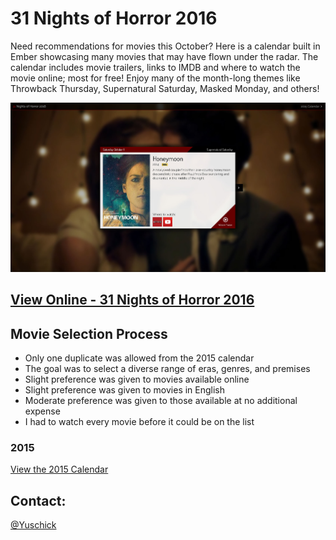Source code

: # 31 Nights of Horror 2016
Need recommendations for movies this October? Here is a calendar built in Ember showcasing many movies that may have flown under the radar. The calendar includes movie trailers, links to IMDB and where to watch the movie online; most for free! Enjoy many of the month-long themes like Throwback Thursday, Supernatural Saturday, Masked Monday, and others!

[![31 Nights of Horror 2016](https://github.com/yuschick/31-Nights-of-Horror-2016/raw/master/screenshot.jpg)](http://www.danyuschick.com/31-nights-of-horror/)

## [View Online - 31 Nights of Horror 2016](http://www.danyuschick.com/31-nights-of-horror/)

## Movie Selection Process
- Only one duplicate was allowed from the 2015 calendar
- The goal was to select a diverse range of eras, genres, and premises
- Slight preference was given to movies available online
- Slight preference was given to movies in English
- Moderate preference was given to those available at no additional expense
- I had to watch every movie before it could be on the list

### 2015
[View the 2015 Calendar](http://codepen.io/Yuschick/full/VvPrVp/)

## Contact:
[@Yuschick](http://www.twitter.com/yuschick)
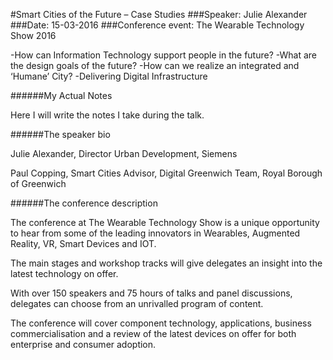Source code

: #Smart Cities of the Future – Case Studies
###Speaker: Julie Alexander
###Date: 15-03-2016
###Conference event: The Wearable Technology Show 2016

-How can Information Technology support people in the future?
-What are the design goals of the future?
-How can we realize an integrated and ‘Humane’ City?
-Delivering Digital Infrastructure

######My Actual Notes

Here I will write the notes I take during the talk.

######The speaker bio

 Julie Alexander, Director Urban Development, Siemens

 Paul Copping, Smart Cities Advisor, Digital Greenwich Team, Royal Borough of Greenwich

######The conference description

The conference at The Wearable Technology Show is a unique opportunity to hear from some of the leading innovators in Wearables, Augmented Reality, VR, Smart Devices and IOT.

The main stages and workshop tracks will give delegates an insight into the latest technology on offer.

With over 150 speakers and 75 hours of talks and panel discussions, delegates can choose from an unrivalled program of content.

The conference will cover component technology, applications, business commercialisation and a review of the latest devices on offer for both enterprise and consumer adoption.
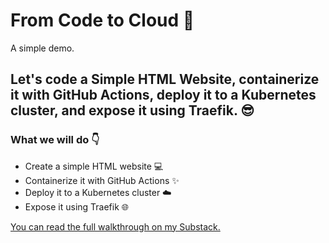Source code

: # From Code to Cloud 🚀
A simple demo.

## Let's code a Simple HTML Website, containerize it with GitHub Actions, deploy it to a Kubernetes cluster, and expose it using Traefik. 😎

### What we will do 👇

- Create a simple HTML website 💻
- Containerize it with GitHub Actions ✨
- Deploy it to a Kubernetes cluster ☁️
- Expose it using Traefik 🌐

[You can read the full walkthrough on my Substack.](https://jmcglock.substack.com/from-code-to-cloud)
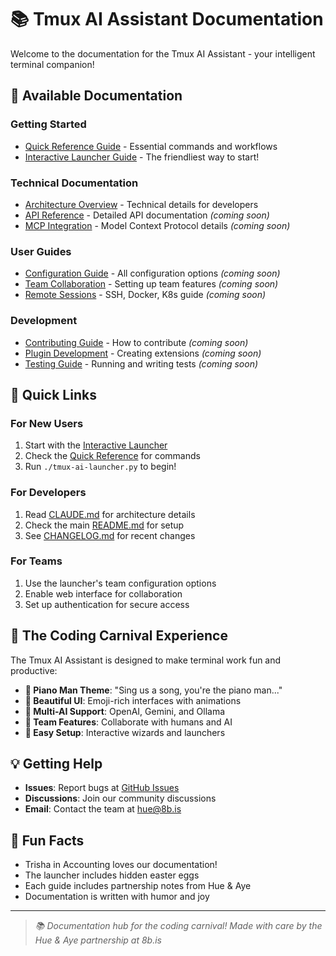 # 📚 Tmux AI Assistant Documentation

Welcome to the documentation for the Tmux AI Assistant - your intelligent terminal companion!

## 📖 Available Documentation

### Getting Started
- [Quick Reference Guide](QUICK_REFERENCE.md) - Essential commands and workflows
- [Interactive Launcher Guide](INTERACTIVE_LAUNCHER.md) - The friendliest way to start!

### Technical Documentation
- [Architecture Overview](../CLAUDE.md) - Technical details for developers
- [API Reference](API_REFERENCE.md) - Detailed API documentation *(coming soon)*
- [MCP Integration](MCP_INTEGRATION.md) - Model Context Protocol details *(coming soon)*

### User Guides
- [Configuration Guide](CONFIGURATION.md) - All configuration options *(coming soon)*
- [Team Collaboration](TEAM_COLLABORATION.md) - Setting up team features *(coming soon)*
- [Remote Sessions](REMOTE_SESSIONS.md) - SSH, Docker, K8s guide *(coming soon)*

### Development
- [Contributing Guide](CONTRIBUTING.md) - How to contribute *(coming soon)*
- [Plugin Development](PLUGINS.md) - Creating extensions *(coming soon)*
- [Testing Guide](TESTING.md) - Running and writing tests *(coming soon)*

## 🎯 Quick Links

### For New Users
1. Start with the [Interactive Launcher](INTERACTIVE_LAUNCHER.md)
2. Check the [Quick Reference](QUICK_REFERENCE.md) for commands
3. Run `./tmux-ai-launcher.py` to begin!

### For Developers
1. Read [CLAUDE.md](../CLAUDE.md) for architecture details
2. Check the main [README.md](../README.md) for setup
3. See [CHANGELOG.md](../CHANGELOG.md) for recent changes

### For Teams
1. Use the launcher's team configuration options
2. Enable web interface for collaboration
3. Set up authentication for secure access

## 🎪 The Coding Carnival Experience

The Tmux AI Assistant is designed to make terminal work fun and productive:

- **🎹 Piano Man Theme**: "Sing us a song, you're the piano man..."
- **🎨 Beautiful UI**: Emoji-rich interfaces with animations
- **🤖 Multi-AI Support**: OpenAI, Gemini, and Ollama
- **👥 Team Features**: Collaborate with humans and AI
- **🚀 Easy Setup**: Interactive wizards and launchers

## 💡 Getting Help

- **Issues**: Report bugs at [GitHub Issues](https://github.com/your-repo/issues)
- **Discussions**: Join our community discussions
- **Email**: Contact the team at hue@8b.is

## 🎉 Fun Facts

- Trisha in Accounting loves our documentation!
- The launcher includes hidden easter eggs
- Each guide includes partnership notes from Hue & Aye
- Documentation is written with humor and joy

---

> *📚 Documentation hub for the coding carnival! Made with care by the Hue & Aye partnership at 8b.is*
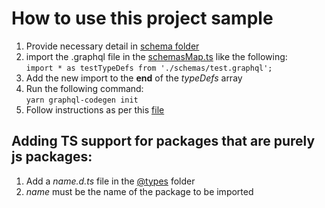 # How to use this project sample

1. Provide necessary detail in [schema folder](./src/graphql/schemas/)
2. import the .graphql file in the [schemasMap.ts](./src/graphql/schemasMap.ts) like the following:<br/>
   `import * as testTypeDefs from './schemas/test.graphql';`
3. Add the new import to the **end** of the _typeDefs_ array
4. Run the following command:<br/>
   `yarn graphql-codegen init`
5. Follow instructions as per this [file](/how-to-generate-typed-resolvers.md)

## Adding TS support for packages that are purely js packages:

1. Add a _name.d.ts_ file in the [@types](./%40types/) folder
2. _name_ must be the name of the package to be imported

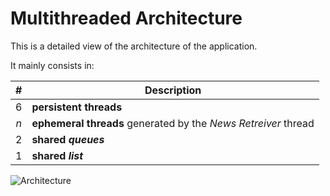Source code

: # Multithreaded Architecture

This is a detailed view of the architecture of the application.

It mainly consists in:

|  #  | Description                                                     |
|:---:|-----------------------------------------------------------------|
|  6  | **persistent threads**                                          |
| _n_ | **ephemeral threads** generated by the  _News Retreiver_ thread |
|  2  | **shared _queues_**                                             |
|  1  | **shared _list_**                                               |

![Architecture](/img/watchdog_arch.svg)
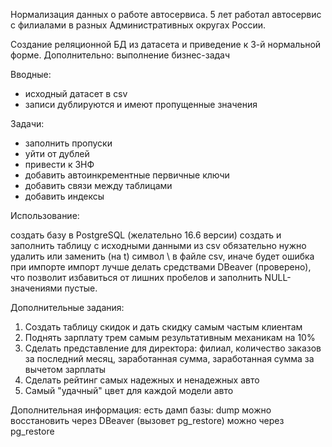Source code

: Нормализация данных о работе автосервиса. 5 лет работал автосервис с филиалами в разных Административных округах России.


Создание реляционной БД из датасета и приведение к 3-й нормальной форме. 
Дополнительно: выполнение бизнес-задач


Вводные: 

 - исходный датасет в csv
-  записи дублируются и имеют пропущенные значения


Задачи:
- заполнить пропуски
- уйти от дублей
- привести к 3НФ
- добавить автоинкрементные первичные ключи
- добавить связи между таблицами
- добавить индексы

Использование: 

создать базу в PostgreSQL (желательно 16.6 версии)
создать и заполнить таблицу с исходными данными из csv
обязательно нужно удалить или заменить (на t) символ \ в файле csv, иначе будет ошибка при импорте
импорт лучше делать средствами DBeaver (проверено), что позволит избавиться от лишних пробелов и заполнить NULL-значениями пустые. 

Дополнительные задания:
1.	Создать таблицу скидок и дать скидку самым частым клиентам
2.	Поднять зарплату трем самым результативным механикам на 10%
3.	Сделать представление для директора: филиал, количество заказов за последний месяц, заработанная сумма, заработанная сумма за вычетом зарплаты
4.	Сделать рейтинг самых надежных и ненадежных авто
5.	Самый "удачный" цвет для каждой модели авто


Дополнительная информация:
есть дамп базы:  dump
можно восстановить через DBeaver (вызовет pg_restore)
можно через pg_restore

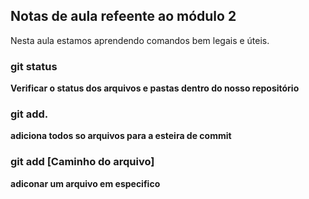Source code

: ## Notas de aula refeente ao módulo 2

Nesta aula estamos aprendendo comandos bem legais e úteis.


### git status
**Verificar o status dos arquivos e pastas dentro do nosso repositório**

### git add. 
**adiciona todos so arquivos para a esteira de commit**

### git add [Caminho do arquivo]
**adiconar um arquivo em especifico**
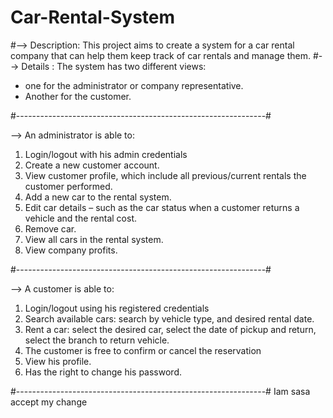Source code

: # Car-Rental-System
#--> Description: This project aims to create a system for a car rental company  that can help them keep track of car rentals and manage them.
#--> Details : 
The system has two different views:
- one for the administrator or company representative.
- Another for the customer.

#--------------------------------------------------------------#

--> An administrator is able to:
1. Login/logout with his admin credentials
2. Create a new customer account.
3. View customer profile, which include all previous/current rentals the customer performed.
4. Add a new car to the rental system.
5. Edit car details – such as the car status when a customer returns a vehicle and the rental cost.
6. Remove car.
7. View all cars in the rental system.
8. View company profits.

#--------------------------------------------------------------#

--> A customer is able to:
1. Login/logout using his registered credentials
2. Search available cars: search by vehicle type, and desired rental date.
3. Rent a car: select the desired car, select the date of pickup and return, select the branch to return vehicle. 
4. The customer is free to confirm or cancel the reservation
5.  View his profile.
6.  Has the right to change his password.

#--------------------------------------------------------------#
 Iam sasa accept my change
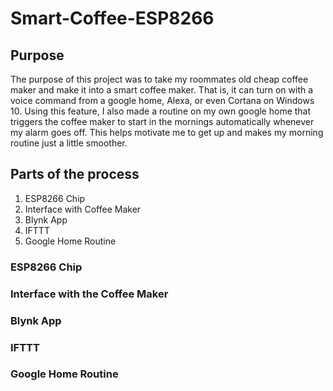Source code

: # Smart-Coffee-ESP8266
## Purpose
The purpose of this project was to take my roommates old cheap coffee maker and make it into a smart coffee maker. That is, it can turn on with a voice command from a google home, Alexa, or even Cortana on Windows 10. Using this feature, I also made a routine on my own google home that triggers the coffee maker to start in the mornings automatically whenever my alarm goes off. This helps motivate me to get up and makes my morning routine just a little smoother.
## Parts of the process
1. ESP8266 Chip
2. Interface with Coffee Maker
3. Blynk App
4. IFTTT
5. Google Home Routine
### ESP8266 Chip

### Interface with the Coffee Maker

### Blynk App

### IFTTT

### Google Home Routine
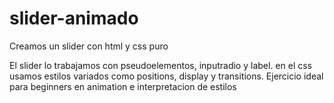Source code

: # slider-animado
Creamos un slider con html y css puro

El slider lo trabajamos con pseudoelementos, inputradio y label.
en el css usamos estilos variados como positions, display y transitions.
Ejercicio ideal para beginners en animation e interpretacion de estilos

*Prompt*.
Exact repeat, pictures omitted: give every line from the top of the records down to and including the line with "- Only one duplicate".

*Your solution*.
Source code

: # 31 Nights of Horror 2016
Need recommendations for movies this October? Here is a calendar built in Ember showcasing many movies that may have flown under the radar. The calendar includes movie trailers, links to IMDB and where to watch the movie online; most for free! Enjoy many of the month-long themes like Throwback Thursday, Supernatural Saturday, Masked Monday, and others!

[![31 Nights of Horror 2016](https://github.com/yuschick/31-Nights-of-Horror-2016/raw/master/screenshot.jpg)](http://www.danyuschick.com/31-nights-of-horror/)

## [View Online - 31 Nights of Horror 2016](http://www.danyuschick.com/31-nights-of-horror/)

## Movie Selection Process
- Only one duplicate was allowed from the 2015 calendar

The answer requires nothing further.